[Saved entries]
------------------------------

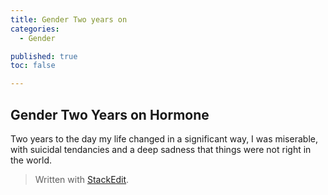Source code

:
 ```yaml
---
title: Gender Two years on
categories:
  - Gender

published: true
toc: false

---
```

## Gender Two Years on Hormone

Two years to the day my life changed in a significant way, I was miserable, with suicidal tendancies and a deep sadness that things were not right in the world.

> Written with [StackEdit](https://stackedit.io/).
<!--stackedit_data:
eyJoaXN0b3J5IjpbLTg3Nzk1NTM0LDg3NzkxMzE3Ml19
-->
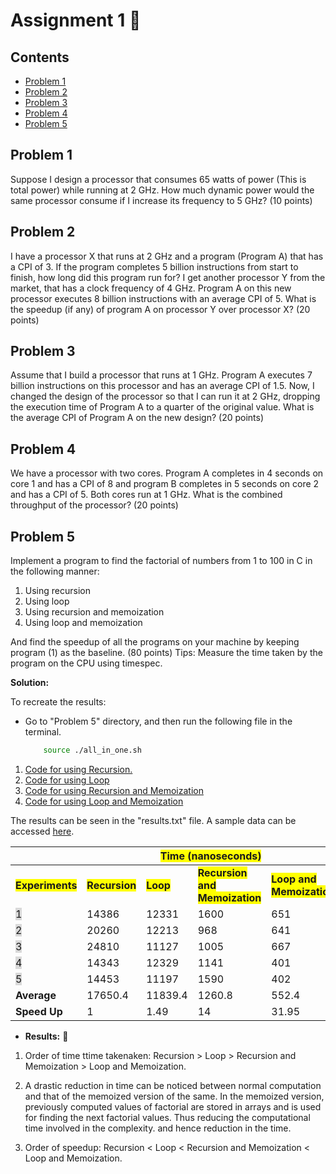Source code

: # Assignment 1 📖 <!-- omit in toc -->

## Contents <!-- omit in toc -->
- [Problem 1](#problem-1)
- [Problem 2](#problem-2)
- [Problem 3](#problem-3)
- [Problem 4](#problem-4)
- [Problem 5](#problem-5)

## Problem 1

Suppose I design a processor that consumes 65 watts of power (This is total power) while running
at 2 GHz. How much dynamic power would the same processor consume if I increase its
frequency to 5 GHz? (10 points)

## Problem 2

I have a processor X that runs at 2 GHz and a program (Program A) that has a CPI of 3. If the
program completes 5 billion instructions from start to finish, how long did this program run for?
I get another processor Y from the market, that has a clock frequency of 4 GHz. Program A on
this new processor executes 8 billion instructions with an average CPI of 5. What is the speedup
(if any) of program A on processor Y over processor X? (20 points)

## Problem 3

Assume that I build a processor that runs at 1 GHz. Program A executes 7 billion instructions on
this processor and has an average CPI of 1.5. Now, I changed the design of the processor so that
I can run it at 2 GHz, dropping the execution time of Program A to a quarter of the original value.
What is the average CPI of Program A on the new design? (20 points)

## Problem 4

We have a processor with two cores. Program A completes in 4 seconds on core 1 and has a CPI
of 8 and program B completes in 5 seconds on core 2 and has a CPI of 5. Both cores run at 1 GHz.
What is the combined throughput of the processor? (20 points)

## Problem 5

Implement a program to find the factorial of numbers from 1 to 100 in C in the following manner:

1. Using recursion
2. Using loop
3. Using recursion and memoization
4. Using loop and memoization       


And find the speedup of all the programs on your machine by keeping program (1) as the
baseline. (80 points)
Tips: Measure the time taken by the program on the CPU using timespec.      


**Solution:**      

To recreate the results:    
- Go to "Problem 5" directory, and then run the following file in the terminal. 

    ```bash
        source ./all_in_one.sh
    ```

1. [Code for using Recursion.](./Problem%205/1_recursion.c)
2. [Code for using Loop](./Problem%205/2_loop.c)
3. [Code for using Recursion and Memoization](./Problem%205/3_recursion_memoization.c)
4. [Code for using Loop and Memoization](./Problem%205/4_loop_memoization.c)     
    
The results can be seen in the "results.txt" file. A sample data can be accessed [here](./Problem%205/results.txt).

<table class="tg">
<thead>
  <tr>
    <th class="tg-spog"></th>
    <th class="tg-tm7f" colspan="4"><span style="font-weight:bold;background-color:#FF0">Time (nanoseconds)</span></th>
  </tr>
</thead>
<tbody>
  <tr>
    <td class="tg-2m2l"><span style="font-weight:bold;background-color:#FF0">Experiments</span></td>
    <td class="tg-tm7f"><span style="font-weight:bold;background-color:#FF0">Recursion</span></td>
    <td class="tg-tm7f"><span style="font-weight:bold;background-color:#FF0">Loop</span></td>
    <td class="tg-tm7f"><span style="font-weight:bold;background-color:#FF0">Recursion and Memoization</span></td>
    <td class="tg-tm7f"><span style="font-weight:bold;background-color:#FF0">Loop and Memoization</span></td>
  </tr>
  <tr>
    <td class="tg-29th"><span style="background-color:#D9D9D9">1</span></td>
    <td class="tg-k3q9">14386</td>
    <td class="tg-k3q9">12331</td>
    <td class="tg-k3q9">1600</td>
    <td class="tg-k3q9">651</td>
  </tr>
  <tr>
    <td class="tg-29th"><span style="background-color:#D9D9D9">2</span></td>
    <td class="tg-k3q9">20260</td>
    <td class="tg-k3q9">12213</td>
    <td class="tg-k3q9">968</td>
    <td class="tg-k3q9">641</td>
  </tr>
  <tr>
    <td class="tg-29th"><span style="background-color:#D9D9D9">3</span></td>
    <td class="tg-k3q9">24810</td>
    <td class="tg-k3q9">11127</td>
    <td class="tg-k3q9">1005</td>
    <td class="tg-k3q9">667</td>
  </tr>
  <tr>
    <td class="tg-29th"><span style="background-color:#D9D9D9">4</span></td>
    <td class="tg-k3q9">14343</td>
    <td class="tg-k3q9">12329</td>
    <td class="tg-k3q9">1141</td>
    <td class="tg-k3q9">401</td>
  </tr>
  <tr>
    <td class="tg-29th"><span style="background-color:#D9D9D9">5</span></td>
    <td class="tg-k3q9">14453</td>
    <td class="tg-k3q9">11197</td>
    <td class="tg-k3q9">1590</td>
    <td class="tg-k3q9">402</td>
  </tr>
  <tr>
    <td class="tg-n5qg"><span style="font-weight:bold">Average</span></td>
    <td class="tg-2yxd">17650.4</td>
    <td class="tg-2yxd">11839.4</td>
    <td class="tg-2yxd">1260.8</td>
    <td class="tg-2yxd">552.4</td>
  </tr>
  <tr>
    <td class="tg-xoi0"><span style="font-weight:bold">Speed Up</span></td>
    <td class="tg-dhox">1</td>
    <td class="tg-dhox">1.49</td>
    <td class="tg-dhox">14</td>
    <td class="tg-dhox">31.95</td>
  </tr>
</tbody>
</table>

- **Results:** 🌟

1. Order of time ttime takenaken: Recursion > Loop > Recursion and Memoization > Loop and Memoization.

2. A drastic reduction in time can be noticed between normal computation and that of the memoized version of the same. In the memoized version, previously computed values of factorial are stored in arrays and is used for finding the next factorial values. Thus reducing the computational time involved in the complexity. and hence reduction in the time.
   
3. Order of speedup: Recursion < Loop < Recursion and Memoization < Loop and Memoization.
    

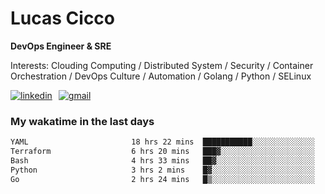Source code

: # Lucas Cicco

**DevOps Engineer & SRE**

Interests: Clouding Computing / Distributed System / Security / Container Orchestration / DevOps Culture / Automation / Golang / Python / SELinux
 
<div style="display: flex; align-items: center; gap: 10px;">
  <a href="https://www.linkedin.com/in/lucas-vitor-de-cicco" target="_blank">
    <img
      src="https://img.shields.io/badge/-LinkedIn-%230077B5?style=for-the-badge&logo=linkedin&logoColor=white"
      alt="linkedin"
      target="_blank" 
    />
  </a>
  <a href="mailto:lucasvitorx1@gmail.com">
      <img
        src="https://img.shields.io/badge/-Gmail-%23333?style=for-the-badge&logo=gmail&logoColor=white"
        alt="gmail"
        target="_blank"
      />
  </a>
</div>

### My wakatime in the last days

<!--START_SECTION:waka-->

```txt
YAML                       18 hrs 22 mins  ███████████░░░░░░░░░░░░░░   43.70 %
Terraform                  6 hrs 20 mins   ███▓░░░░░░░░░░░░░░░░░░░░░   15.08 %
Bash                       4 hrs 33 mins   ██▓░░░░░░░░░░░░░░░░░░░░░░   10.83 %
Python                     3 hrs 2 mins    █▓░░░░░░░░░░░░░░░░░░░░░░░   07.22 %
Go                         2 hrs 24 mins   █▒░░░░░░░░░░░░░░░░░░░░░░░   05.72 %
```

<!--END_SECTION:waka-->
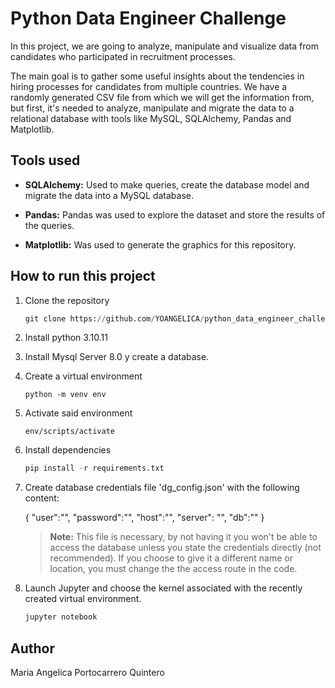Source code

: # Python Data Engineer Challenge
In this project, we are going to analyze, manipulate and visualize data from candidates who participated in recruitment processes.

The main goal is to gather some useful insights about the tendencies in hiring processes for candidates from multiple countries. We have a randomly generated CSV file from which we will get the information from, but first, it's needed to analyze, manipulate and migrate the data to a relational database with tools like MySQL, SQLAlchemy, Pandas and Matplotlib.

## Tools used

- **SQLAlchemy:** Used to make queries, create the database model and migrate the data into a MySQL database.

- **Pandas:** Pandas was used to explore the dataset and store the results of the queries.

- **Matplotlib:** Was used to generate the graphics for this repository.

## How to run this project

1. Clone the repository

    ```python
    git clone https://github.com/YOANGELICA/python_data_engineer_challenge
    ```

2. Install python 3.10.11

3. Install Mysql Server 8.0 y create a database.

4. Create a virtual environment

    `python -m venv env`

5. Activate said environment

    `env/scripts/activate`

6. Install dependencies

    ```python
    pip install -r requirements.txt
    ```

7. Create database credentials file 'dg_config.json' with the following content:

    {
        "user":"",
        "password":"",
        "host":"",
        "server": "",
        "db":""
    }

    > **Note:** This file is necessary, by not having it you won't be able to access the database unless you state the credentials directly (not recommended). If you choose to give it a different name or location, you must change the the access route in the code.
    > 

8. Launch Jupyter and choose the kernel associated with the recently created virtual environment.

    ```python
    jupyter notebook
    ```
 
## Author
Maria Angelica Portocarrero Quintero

------------------------------

● Brief
Determine the number of lines in the entries that contain "billion", then write that number alone.

● Task response
3